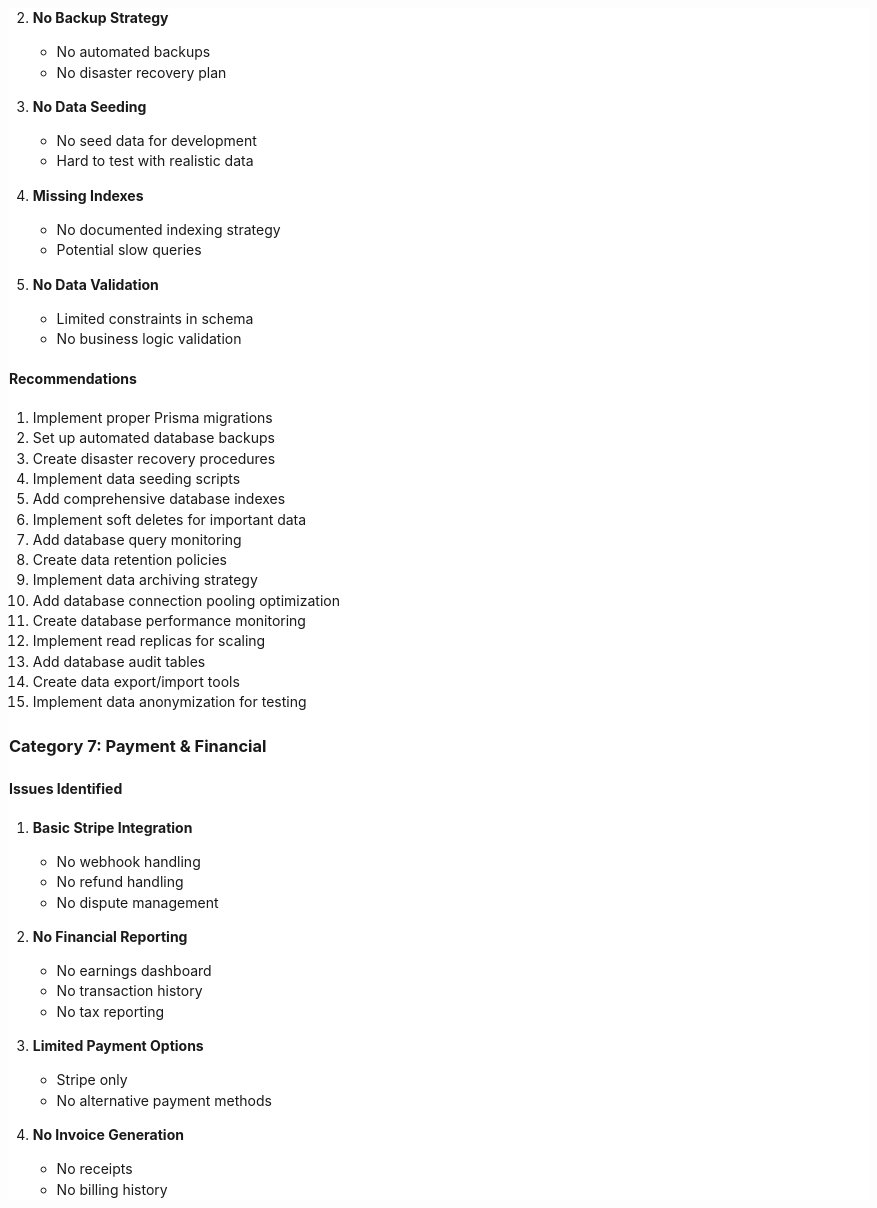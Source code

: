 2. **No Backup Strategy**
   - No automated backups
   - No disaster recovery plan

3. **No Data Seeding**
   - No seed data for development
   - Hard to test with realistic data

4. **Missing Indexes**
   - No documented indexing strategy
   - Potential slow queries

5. **No Data Validation**
   - Limited constraints in schema
   - No business logic validation

#### Recommendations

1. Implement proper Prisma migrations
2. Set up automated database backups
3. Create disaster recovery procedures
4. Implement data seeding scripts
5. Add comprehensive database indexes
6. Implement soft deletes for important data
7. Add database query monitoring
8. Create data retention policies
9. Implement data archiving strategy
10. Add database connection pooling optimization
11. Create database performance monitoring
12. Implement read replicas for scaling
13. Add database audit tables
14. Create data export/import tools
15. Implement data anonymization for testing

### Category 7: Payment & Financial

#### Issues Identified

1. **Basic Stripe Integration**
   - No webhook handling
   - No refund handling
   - No dispute management

2. **No Financial Reporting**
   - No earnings dashboard
   - No transaction history
   - No tax reporting

3. **Limited Payment Options**
   - Stripe only
   - No alternative payment methods

4. **No Invoice Generation**
   - No receipts
   - No billing history
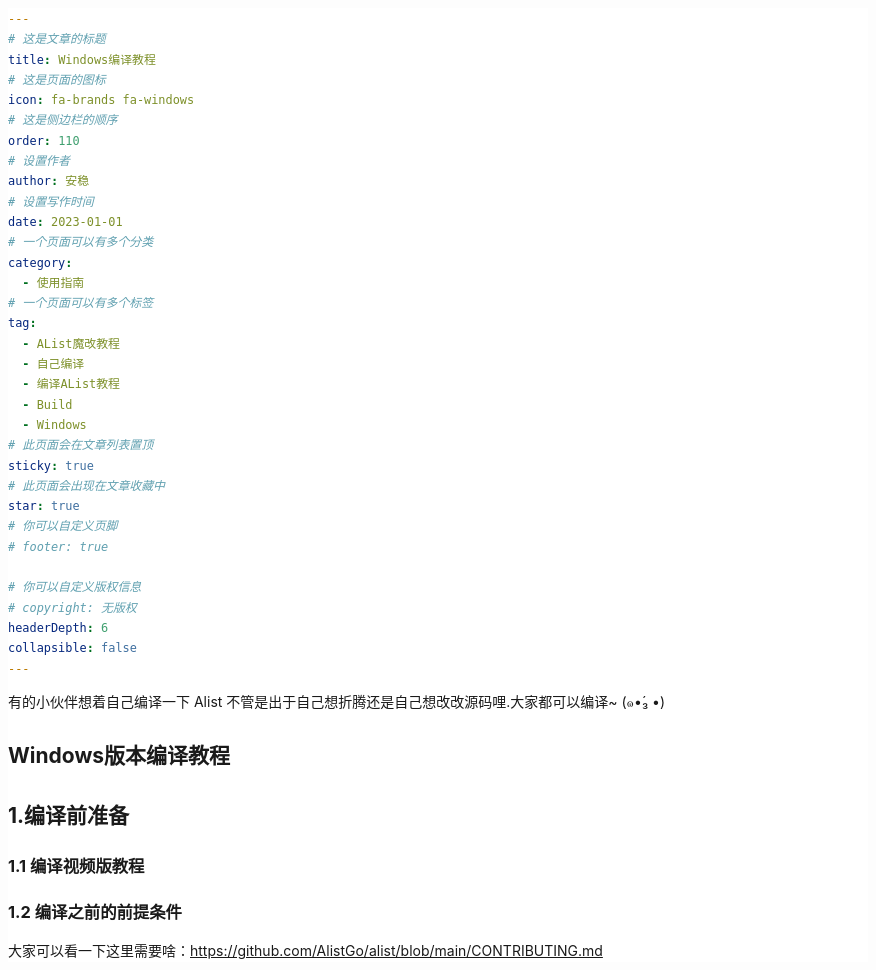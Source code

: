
 ```yaml
---
# 这是文章的标题
title: Windows编译教程
# 这是页面的图标
icon: fa-brands fa-windows
# 这是侧边栏的顺序
order: 110
# 设置作者
author: 安稳
# 设置写作时间
date: 2023-01-01
# 一个页面可以有多个分类
category:
  - 使用指南
# 一个页面可以有多个标签
tag:
  - AList魔改教程
  - 自己编译
  - 编译AList教程
  - Build
  - Windows
# 此页面会在文章列表置顶
sticky: true
# 此页面会出现在文章收藏中
star: true
# 你可以自定义页脚
# footer: true

# 你可以自定义版权信息
# copyright: 无版权
headerDepth: 6
collapsible: false
---
```






有的小伙伴想着自己编译一下 Alist
不管是出于自己想折腾还是自己想改改源码哩.大家都可以编译~ (๑•́₃ •)

## Windows版本编译教程

## 1.编译前准备

### 1.1 编译视频版教程

<BiliBili bvid="BV1ye4y1m7e1" />

### 1.2 编译之前的前提条件
大家可以看一下这里需要啥：https://github.com/AlistGo/alist/blob/main/CONTRIBUTING.md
********************
*TASK TO CARRY OUT*
All of the records above should be reproduced exactly, with the pictures left out.

*ANSWER BOX*
Source code

: 2. **No Backup Strategy**
   - No automated backups
   - No disaster recovery plan

3. **No Data Seeding**
   - No seed data for development
   - Hard to test with realistic data

4. **Missing Indexes**
   - No documented indexing strategy
   - Potential slow queries

5. **No Data Validation**
   - Limited constraints in schema
   - No business logic validation

#### Recommendations

1. Implement proper Prisma migrations
2. Set up automated database backups
3. Create disaster recovery procedures
4. Implement data seeding scripts
5. Add comprehensive database indexes
6. Implement soft deletes for important data
7. Add database query monitoring
8. Create data retention policies
9. Implement data archiving strategy
10. Add database connection pooling optimization
11. Create database performance monitoring
12. Implement read replicas for scaling
13. Add database audit tables
14. Create data export/import tools
15. Implement data anonymization for testing

### Category 7: Payment & Financial

#### Issues Identified

1. **Basic Stripe Integration**
   - No webhook handling
   - No refund handling
   - No dispute management

2. **No Financial Reporting**
   - No earnings dashboard
   - No transaction history
   - No tax reporting

3. **Limited Payment Options**
   - Stripe only
   - No alternative payment methods

4. **No Invoice Generation**
   - No receipts
   - No billing history
Source code

:
 ```yaml
---
# 这是文章的标题
title: Windows编译教程
# 这是页面的图标
icon: fa-brands fa-windows
# 这是侧边栏的顺序
order: 110
# 设置作者
author: 安稳
# 设置写作时间
date: 2023-01-01
# 一个页面可以有多个分类
category:
  - 使用指南
# 一个页面可以有多个标签
tag:
  - AList魔改教程
  - 自己编译
  - 编译AList教程
  - Build
  - Windows
# 此页面会在文章列表置顶
sticky: true
# 此页面会出现在文章收藏中
star: true
# 你可以自定义页脚
# footer: true

# 你可以自定义版权信息
# copyright: 无版权
headerDepth: 6
collapsible: false
---
```






有的小伙伴想着自己编译一下 Alist
不管是出于自己想折腾还是自己想改改源码哩.大家都可以编译~ (๑•́₃ •)

## Windows版本编译教程

## 1.编译前准备

### 1.1 编译视频版教程

<BiliBili bvid="BV1ye4y1m7e1" />

### 1.2 编译之前的前提条件
大家可以看一下这里需要啥：https://github.com/AlistGo/alist/blob/main/CONTRIBUTING.md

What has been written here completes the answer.